**What is being asked**: Repeat the data that follows verbatim. Images are not part of the copy.

**Data shown**:
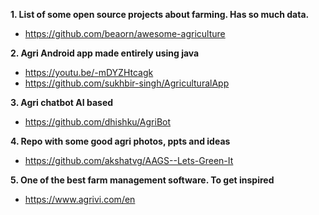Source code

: **1. List of some open source projects about farming. Has so much data.**
- https://github.com/beaorn/awesome-agriculture 


**2. Agri Android app made entirely using java**
- https://youtu.be/-mDYZHtcagk
- https://github.com/sukhbir-singh/AgriculturalApp


**3. Agri chatbot AI based**
- https://github.com/dhishku/AgriBot


**4. Repo with some good agri photos, ppts and ideas**
- https://github.com/akshatvg/AAGS--Lets-Green-It


**5. One of the best farm management software. To get inspired**
- https://www.agrivi.com/en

**Result below**:
Source code

: **1. List of some open source projects about farming. Has so much data.**
- https://github.com/beaorn/awesome-agriculture 


**2. Agri Android app made entirely using java**
- https://youtu.be/-mDYZHtcagk
- https://github.com/sukhbir-singh/AgriculturalApp


**3. Agri chatbot AI based**
- https://github.com/dhishku/AgriBot


**4. Repo with some good agri photos, ppts and ideas**
- https://github.com/akshatvg/AAGS--Lets-Green-It


**5. One of the best farm management software. To get inspired**
- https://www.agrivi.com/en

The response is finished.